_Exercise details:_
From the records below, please return each line that holds the word "dead".

***** Input for this task

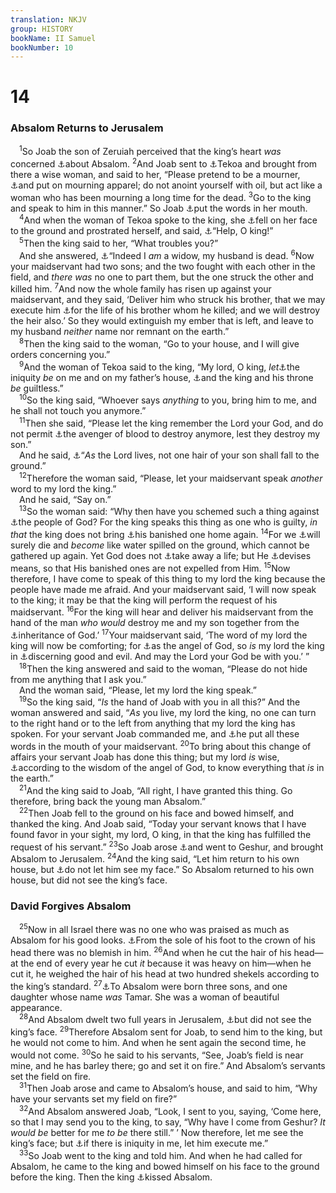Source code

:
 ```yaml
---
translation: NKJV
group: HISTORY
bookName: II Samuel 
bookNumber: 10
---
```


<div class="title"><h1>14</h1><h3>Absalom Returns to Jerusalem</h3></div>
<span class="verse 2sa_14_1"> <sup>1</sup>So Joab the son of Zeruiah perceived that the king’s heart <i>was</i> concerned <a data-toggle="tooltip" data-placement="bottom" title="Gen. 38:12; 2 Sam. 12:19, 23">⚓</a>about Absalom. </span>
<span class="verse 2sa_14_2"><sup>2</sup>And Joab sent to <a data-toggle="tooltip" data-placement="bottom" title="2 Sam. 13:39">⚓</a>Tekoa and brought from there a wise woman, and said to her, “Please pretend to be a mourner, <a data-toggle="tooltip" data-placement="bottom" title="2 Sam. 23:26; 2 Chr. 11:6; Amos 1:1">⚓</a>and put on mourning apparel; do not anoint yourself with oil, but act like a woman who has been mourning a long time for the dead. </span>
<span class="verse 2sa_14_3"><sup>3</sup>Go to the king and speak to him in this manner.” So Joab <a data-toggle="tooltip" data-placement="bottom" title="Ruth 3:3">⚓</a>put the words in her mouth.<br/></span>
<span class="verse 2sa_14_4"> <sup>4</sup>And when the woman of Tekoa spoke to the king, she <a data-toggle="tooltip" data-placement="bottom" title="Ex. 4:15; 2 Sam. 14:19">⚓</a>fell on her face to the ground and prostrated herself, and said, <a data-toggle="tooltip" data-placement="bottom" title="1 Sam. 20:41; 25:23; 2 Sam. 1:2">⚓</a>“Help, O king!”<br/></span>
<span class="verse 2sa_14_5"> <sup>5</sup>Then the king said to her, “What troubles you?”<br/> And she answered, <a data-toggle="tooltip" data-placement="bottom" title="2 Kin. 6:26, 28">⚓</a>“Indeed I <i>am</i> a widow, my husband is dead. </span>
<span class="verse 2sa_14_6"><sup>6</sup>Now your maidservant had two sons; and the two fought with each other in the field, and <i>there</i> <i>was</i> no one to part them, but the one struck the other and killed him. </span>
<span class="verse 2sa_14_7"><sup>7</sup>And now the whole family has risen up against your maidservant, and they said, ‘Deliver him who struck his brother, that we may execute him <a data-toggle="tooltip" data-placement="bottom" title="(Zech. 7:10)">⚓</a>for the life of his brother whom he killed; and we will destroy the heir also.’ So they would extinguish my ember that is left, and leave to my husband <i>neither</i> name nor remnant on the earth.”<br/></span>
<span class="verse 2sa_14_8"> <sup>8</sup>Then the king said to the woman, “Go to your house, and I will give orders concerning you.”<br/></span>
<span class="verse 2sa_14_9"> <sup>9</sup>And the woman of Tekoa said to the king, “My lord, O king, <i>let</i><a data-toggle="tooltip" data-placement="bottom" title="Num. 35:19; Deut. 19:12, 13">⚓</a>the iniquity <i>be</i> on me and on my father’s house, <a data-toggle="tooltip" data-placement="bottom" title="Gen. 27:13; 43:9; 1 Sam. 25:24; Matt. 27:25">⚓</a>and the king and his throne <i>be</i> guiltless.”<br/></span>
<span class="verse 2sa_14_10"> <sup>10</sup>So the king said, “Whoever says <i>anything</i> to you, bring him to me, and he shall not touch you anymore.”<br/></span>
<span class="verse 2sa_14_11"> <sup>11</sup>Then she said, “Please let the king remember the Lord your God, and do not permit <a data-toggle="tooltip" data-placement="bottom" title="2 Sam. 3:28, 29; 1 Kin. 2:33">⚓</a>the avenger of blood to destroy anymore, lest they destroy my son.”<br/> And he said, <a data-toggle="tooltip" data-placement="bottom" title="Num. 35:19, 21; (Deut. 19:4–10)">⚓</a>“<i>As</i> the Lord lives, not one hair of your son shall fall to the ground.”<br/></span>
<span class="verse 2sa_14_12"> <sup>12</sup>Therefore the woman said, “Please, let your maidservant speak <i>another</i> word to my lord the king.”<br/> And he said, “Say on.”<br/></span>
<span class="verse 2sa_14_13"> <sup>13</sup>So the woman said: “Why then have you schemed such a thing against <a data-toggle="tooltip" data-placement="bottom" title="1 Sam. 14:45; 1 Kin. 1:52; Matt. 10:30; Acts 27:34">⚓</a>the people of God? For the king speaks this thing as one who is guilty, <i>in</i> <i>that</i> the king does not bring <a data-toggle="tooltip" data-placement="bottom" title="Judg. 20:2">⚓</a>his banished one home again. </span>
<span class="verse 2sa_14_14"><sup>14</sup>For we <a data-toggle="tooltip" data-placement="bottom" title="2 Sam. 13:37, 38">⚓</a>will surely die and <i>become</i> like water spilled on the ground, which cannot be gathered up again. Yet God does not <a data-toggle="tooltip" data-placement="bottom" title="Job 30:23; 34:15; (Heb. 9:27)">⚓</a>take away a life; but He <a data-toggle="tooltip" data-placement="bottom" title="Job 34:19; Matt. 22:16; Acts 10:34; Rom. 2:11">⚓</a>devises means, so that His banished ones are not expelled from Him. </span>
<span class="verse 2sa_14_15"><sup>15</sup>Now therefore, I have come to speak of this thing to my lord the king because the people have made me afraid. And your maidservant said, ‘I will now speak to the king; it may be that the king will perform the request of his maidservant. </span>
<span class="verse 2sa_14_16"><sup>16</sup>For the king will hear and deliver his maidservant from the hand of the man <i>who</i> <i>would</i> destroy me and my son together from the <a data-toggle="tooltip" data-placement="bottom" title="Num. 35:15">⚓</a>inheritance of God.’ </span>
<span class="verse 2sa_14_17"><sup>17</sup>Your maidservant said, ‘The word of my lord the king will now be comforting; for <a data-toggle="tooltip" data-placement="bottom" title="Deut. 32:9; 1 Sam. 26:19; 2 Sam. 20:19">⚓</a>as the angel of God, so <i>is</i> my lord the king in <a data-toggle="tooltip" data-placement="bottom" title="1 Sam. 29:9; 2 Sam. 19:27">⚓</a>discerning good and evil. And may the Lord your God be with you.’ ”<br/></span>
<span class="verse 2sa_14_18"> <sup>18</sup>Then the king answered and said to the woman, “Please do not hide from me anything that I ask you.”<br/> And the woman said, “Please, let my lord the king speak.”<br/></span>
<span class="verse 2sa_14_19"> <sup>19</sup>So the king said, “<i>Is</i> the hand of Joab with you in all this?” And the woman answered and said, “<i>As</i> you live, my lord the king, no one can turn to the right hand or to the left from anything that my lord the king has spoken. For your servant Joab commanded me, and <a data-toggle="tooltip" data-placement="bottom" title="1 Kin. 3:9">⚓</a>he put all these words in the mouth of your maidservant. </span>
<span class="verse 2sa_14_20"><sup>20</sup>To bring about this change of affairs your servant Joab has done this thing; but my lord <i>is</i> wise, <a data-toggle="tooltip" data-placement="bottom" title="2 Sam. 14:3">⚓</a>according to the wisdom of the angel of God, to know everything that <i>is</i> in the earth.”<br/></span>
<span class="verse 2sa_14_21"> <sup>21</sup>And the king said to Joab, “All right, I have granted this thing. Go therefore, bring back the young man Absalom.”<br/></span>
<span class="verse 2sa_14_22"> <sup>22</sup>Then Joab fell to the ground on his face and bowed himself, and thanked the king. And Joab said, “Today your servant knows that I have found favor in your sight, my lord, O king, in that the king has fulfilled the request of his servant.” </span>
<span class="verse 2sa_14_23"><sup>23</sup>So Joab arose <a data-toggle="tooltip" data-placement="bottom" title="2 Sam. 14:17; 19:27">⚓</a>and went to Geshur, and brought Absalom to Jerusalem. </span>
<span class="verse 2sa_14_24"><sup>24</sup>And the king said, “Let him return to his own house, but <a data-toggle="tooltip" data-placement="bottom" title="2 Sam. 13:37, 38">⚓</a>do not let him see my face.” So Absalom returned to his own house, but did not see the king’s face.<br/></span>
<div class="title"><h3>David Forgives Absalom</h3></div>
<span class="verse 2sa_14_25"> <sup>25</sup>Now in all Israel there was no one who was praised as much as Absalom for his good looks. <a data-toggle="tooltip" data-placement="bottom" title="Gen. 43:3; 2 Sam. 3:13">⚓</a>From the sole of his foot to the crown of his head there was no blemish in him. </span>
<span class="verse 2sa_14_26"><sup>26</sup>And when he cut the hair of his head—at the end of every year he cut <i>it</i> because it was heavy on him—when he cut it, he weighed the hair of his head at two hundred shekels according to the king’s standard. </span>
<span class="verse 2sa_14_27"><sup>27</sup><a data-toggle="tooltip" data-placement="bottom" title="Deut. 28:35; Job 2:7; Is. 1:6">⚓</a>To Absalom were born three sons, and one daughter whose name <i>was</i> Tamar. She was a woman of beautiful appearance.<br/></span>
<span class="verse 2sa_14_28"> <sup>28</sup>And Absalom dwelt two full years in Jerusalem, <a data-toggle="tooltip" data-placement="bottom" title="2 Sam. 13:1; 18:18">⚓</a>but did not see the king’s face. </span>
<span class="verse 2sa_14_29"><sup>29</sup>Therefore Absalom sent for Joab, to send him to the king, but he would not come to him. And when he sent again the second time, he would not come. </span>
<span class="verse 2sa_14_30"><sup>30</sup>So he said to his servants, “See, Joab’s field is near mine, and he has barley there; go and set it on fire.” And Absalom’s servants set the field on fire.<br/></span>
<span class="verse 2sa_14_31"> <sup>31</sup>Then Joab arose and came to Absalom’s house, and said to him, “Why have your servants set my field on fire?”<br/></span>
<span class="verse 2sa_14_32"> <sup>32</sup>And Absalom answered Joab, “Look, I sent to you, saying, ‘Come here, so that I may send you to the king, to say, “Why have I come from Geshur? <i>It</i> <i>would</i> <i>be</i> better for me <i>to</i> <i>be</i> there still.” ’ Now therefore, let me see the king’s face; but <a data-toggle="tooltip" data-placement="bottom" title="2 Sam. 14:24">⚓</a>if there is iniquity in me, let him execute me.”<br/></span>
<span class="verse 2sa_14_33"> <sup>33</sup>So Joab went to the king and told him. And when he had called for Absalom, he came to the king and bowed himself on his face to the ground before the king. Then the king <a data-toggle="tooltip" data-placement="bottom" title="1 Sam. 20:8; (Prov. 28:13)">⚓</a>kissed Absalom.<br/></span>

**********

_Output:_
<span class="verse 2sa_14_2"><sup>2</sup>And Joab sent to <a data-toggle="tooltip" data-placement="bottom" title="2 Sam. 13:39">⚓</a>Tekoa and brought from there a wise woman, and said to her, “Please pretend to be a mourner, <a data-toggle="tooltip" data-placement="bottom" title="2 Sam. 23:26; 2 Chr. 11:6; Amos 1:1">⚓</a>and put on mourning apparel; do not anoint yourself with oil, but act like a woman who has been mourning a long time for the dead. </span>
<span class="verse 2sa_14_5"> <sup>5</sup>Then the king said to her, “What troubles you?”<br/> And she answered, <a data-toggle="tooltip" data-placement="bottom" title="2 Kin. 6:26, 28">⚓</a>“Indeed I <i>am</i> a widow, my husband is dead. </span>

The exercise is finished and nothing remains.